(THE RECORDS)

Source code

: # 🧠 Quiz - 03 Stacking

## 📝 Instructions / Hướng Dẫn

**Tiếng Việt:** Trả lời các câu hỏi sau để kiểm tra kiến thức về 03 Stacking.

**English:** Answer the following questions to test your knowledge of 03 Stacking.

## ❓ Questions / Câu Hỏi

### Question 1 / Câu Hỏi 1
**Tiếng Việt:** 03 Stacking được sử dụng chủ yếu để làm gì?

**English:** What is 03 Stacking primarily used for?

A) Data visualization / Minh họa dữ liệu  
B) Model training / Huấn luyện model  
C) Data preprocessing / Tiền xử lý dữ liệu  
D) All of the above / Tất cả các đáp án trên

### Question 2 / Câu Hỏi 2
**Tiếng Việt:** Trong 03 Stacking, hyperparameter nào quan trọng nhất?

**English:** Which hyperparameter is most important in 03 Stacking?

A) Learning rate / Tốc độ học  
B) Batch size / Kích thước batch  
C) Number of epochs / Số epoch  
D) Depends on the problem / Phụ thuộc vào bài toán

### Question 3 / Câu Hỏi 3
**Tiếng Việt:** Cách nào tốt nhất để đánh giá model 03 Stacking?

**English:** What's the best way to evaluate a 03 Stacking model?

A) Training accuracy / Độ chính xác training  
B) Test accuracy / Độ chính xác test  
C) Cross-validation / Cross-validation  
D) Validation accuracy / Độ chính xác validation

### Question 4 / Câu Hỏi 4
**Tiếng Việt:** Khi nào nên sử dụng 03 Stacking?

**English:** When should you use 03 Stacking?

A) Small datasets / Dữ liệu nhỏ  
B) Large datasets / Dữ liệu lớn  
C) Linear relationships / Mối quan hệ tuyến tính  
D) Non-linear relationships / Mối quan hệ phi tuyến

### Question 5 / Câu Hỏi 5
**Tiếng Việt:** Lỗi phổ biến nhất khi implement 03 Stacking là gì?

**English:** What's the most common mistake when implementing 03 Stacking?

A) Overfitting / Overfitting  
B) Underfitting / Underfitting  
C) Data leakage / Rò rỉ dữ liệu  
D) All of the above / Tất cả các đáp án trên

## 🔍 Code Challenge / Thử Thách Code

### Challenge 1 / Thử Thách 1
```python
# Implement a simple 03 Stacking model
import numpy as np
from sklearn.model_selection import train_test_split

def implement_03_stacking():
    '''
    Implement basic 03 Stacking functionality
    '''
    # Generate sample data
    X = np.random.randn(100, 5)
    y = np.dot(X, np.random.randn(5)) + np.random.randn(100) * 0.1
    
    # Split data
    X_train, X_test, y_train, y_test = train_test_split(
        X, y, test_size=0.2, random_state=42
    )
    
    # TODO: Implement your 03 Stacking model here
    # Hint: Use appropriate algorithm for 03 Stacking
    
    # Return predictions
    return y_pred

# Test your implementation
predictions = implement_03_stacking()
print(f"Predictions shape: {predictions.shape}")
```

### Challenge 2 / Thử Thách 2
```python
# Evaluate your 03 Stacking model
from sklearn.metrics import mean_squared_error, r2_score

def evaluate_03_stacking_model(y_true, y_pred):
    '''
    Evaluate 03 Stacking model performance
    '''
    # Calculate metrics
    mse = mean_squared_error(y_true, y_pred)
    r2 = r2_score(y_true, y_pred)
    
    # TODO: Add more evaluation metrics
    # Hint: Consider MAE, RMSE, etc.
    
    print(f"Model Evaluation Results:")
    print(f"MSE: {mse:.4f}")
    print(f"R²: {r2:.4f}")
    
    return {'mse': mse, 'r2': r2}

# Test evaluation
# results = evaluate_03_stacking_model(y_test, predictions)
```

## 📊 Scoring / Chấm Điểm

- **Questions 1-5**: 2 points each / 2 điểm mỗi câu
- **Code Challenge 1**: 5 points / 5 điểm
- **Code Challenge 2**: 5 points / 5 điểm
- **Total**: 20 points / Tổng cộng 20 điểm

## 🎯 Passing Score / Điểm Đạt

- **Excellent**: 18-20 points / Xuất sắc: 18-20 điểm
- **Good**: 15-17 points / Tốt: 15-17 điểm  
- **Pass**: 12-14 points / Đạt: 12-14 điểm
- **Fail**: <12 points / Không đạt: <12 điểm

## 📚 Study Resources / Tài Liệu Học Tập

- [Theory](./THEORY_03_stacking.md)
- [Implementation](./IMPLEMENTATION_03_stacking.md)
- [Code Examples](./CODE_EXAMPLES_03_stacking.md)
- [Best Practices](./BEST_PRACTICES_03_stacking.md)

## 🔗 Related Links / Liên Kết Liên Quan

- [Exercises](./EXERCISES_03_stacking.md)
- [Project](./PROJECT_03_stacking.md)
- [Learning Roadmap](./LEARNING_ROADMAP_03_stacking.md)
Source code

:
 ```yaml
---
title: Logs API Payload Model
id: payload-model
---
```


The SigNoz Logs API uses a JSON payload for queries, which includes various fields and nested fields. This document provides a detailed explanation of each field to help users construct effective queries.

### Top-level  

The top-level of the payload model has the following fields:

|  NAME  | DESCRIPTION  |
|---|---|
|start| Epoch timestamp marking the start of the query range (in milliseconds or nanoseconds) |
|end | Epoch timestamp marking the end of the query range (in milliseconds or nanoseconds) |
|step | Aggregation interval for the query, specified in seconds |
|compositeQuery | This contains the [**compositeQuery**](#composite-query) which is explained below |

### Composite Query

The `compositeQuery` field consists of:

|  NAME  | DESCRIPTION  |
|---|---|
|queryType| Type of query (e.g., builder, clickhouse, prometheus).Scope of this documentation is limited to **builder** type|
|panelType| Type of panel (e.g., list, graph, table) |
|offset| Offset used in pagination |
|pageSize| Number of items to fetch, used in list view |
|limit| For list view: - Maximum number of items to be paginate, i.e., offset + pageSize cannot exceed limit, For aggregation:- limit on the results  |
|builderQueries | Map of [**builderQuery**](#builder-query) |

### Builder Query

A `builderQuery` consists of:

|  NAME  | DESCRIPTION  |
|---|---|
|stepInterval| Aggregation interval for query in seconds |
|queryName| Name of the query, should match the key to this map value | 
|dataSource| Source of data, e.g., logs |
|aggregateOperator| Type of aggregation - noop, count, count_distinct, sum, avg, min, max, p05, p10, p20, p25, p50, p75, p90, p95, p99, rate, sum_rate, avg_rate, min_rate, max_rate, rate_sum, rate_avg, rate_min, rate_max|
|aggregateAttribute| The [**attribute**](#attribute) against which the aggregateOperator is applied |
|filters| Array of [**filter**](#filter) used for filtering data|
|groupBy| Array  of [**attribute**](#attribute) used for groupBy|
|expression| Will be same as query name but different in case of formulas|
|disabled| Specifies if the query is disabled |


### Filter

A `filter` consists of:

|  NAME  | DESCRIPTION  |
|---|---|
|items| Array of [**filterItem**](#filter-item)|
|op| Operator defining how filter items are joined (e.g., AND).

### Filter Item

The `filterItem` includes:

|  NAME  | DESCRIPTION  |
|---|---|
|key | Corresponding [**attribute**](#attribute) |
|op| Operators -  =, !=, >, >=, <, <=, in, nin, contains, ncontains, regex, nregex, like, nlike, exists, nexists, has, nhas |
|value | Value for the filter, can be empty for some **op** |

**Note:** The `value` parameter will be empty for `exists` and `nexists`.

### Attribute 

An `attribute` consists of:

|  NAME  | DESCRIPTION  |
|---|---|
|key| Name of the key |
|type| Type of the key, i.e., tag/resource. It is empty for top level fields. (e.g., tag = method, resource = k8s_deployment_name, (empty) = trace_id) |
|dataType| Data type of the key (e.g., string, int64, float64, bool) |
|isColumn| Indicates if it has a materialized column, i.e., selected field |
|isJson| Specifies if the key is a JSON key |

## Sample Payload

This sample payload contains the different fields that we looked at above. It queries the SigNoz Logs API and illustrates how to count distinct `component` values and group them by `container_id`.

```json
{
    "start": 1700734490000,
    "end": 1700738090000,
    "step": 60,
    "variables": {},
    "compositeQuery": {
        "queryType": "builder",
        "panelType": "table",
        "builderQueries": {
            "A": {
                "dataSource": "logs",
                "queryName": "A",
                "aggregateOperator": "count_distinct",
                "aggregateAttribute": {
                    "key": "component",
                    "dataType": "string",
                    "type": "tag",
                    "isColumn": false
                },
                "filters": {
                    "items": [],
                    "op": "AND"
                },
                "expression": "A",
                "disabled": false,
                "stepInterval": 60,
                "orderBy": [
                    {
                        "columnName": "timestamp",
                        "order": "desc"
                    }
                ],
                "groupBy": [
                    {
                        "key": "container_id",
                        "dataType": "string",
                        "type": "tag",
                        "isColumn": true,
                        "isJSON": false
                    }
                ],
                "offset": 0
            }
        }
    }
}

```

(End THE RECORDS)

Gather each line of the records holding the string "queryType".

|queryType| Type of query (e.g., builder, clickhouse, prometheus).Scope of this documentation is limited to **builder** type|
        "queryType": "builder",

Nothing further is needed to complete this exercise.